GenomeTester4: a toolkit for performing basic set operations - union, intersection and complement on k-mer lists
© Kaplinski et al. 2015
Received: 17 April 2015
Accepted: 11 November 2015
Published: 3 December 2015
K-mer-based methods of genome analysis have attracted great interest because they do not require genome assembly and can be performed directly on sequencing reads. Many analysis tasks require one to compare k-mer lists from different sequences to find words that are either unique to a specific sequence or common to many sequences. However, no stand-alone k-mer analysis tool currently allows one to perform these algebraic set operations.

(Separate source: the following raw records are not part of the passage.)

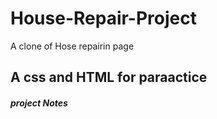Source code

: # House-Repair-Project
A clone of Hose repairin page  
## A css and HTML for paraactice
##### project Notes
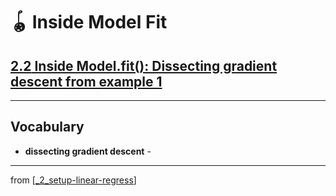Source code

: # 🪀 Inside Model Fit

## [**2.2** Inside Model.fit(): Dissecting gradient descent from example 1](https://livebook.manning.com/book/deep-learning-with-javascript/chapter-2/93)

---

## **Vocabulary**

- **dissecting gradient descent** -

---

from [[_2_setup-linear-regress]]

[//begin]: # "Autogenerated link references for markdown compatibility"
[_2_setup-linear-regress]: ../_2_setup-linear-regress.md "🪀 2 LINEAR REGRESS"
[//end]: # "Autogenerated link references"
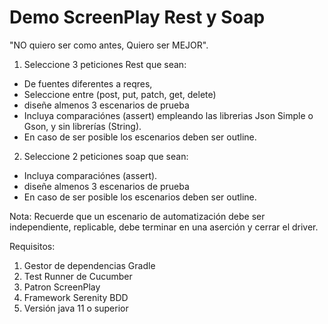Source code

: # Demo ScreenPlay Rest y Soap

"NO quiero ser como antes, Quiero ser MEJOR".

1. Seleccione 3 peticiones Rest que sean:

- De fuentes diferentes a reqres, 
- Seleccione entre (post, put, patch, get, delete)
- diseñe almenos 3 escenarios de prueba
- Incluya comparaciónes (assert) empleando las librerias Json Simple o Gson, y sin librerías (String).
- En caso de ser posible los escenarios deben ser outline.


2. Seleccione 2 peticiones soap que sean:

- Incluya comparaciónes (assert).
- diseñe almenos 3 escenarios de prueba
- En caso de ser posible los escenarios deben ser outline.

Nota: Recuerde que un escenario de automatización debe ser independiente, replicable, debe terminar en una aserción y cerrar el driver.

Requisitos:

1. Gestor de dependencias Gradle
2. Test Runner de Cucumber
3. Patron ScreenPlay 
4. Framework Serenity BDD
5. Versión java 11 o superior
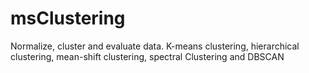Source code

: # msClustering
Normalize, cluster and evaluate data.
K-means clustering, hierarchical clustering, mean-shift clustering, spectral Clustering and DBSCAN
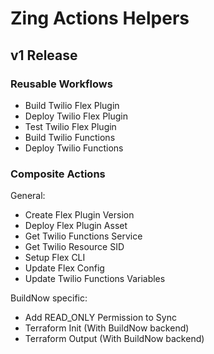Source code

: # Zing Actions Helpers

## v1 Release

### Reusable Workflows

- Build Twilio Flex Plugin
- Deploy Twilio Flex Plugin
- Test Twilio Flex Plugin
- Build Twilio Functions
- Deploy Twilio Functions

### Composite Actions

General:

- Create Flex Plugin Version
- Deploy Flex Plugin Asset
- Get Twilio Functions Service
- Get Twilio Resource SID
- Setup Flex CLI
- Update Flex Config
- Update Twilio Functions Variables

BuildNow specific:

- Add READ_ONLY Permission to Sync
- Terraform Init (With BuildNow backend)
- Terraform Output (With BuildNow backend)
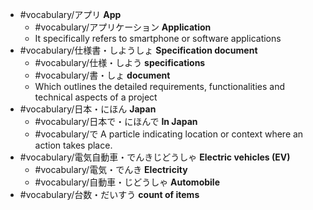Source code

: - #vocabulary/アプリ **App**
	- #vocabulary/アプリケーション **Application**
	- It specifically refers to smartphone or software applications
- #vocabulary/仕様書・しようしょ **Specification document**
	- #vocabulary/仕様・しよう **specifications**
	- #vocabulary/書・しょ **document**
	- Which outlines the detailed requirements, functionalities and technical aspects of a project
- #vocabulary/日本・にほん **Japan**
	- #vocabulary/日本で・にほんで **In Japan**
	- #vocabulary/で A particle indicating location or context where an action takes place.
- #vocabulary/電気自動車・でんきじどうしゃ **Electric vehicles (EV)**
	- #vocabulary/電気・でんき **Electricity**
	- #vocabulary/自動車・じどうしゃ **Automobile**
- #vocabulary/台数・だいすう **count of items**
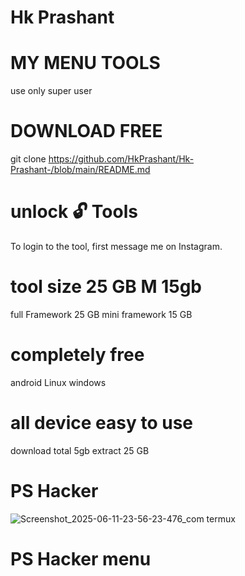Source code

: # Hk Prashant 


# MY MENU TOOLS 

use only super user 

# DOWNLOAD FREE 
git clone https://github.com/HkPrashant/Hk-Prashant-/blob/main/README.md
# unlock 🔓 Tools 
To login to the tool, first message me on Instagram.
# tool size 25 GB M 15gb
full Framework 25 GB mini framework 15 GB
# completely free
android Linux windows 
# all device easy to use
download total 5gb
extract 25 GB
# PS Hacker

![Screenshot_2025-06-11-23-56-23-476_com termux](https://github.com/user-attachments/assets/019ed6d9-39cf-4ec0-9e8b-3a8209a9830b)
# PS Hacker menu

We have developed the GenomeTester4 toolkit, which contains a novel tool GListCompare for performing union, intersection and complement (difference) set operations on k-mer lists. We provide examples of how these general operations can be combined to solve a variety of biological analysis tasks.
GenomeTester4 can be used to simplify k-mer list manipulation for many biological analysis tasks.
KeywordsK-mers Sequence analysis Next-generation sequencing
Because of the rapid uptake and progress of next-generation sequencing techniques, both the time and cost required to sequence full or partial genomes has decreased dramatically. On the other hand, these new technologies have introduced new bioinformatic problems resulting from short read lengths, a large number of sequencing errors, and a huge amount of data that must be processed. Analysis of genomic data often requires either de novo assembly of the genome, mapping of the data to a reference genome, or homology searches from raw reads, all of which are time-consuming and can introduce additional errors.
In recent years, oligomer-frequency-based methods of genome analysis have attracted great interest because they do not require genome assembly and can be performed directly on sequencing reads [1, 2]. These methods have the potential to be both faster and less error-prone than traditional methods, yet have also proven to be useful for correcting sequencing errors during the initial step of mapping and assembly pipelines  and to detect overlapping reads from sequencing datasets . Oligomer-frequency-based methods should now be considered general tools for genomic analysis.
Oligomer frequency analysis is typically conducted by k-mers (oligomers of length k). The first step involves counting k-mers from raw sequencing reads or assembled sequences and is performed in an analogous manner for all subsequent k-mer analysis methods. Several k-mer counting programs have been developed in recent years, both as part of assembly tools or as separate programs. One of the fastest and most widely used k-mer counting tools is Jellyfish , which runs on several parallel CPU threads and operates on a lock-free hash table that eliminates waiting for concurrent data access from different threads. In addition to hashing, k-mer counters can also use more complex data structures that facilitate optimal counting for specific cases. For example, Tallymer  uses a suffix array and specializes in counting k-mers from large eukaryotic genomes with many repeated sequences. KMC2  and DSK  can run on computers with limited memory by writing k-mers into several small temporary tables that are combined onto disk storage. Turtle  uses a combination of Bloom filter and sort-and-compact to reduce cache misses while operating on large datasets.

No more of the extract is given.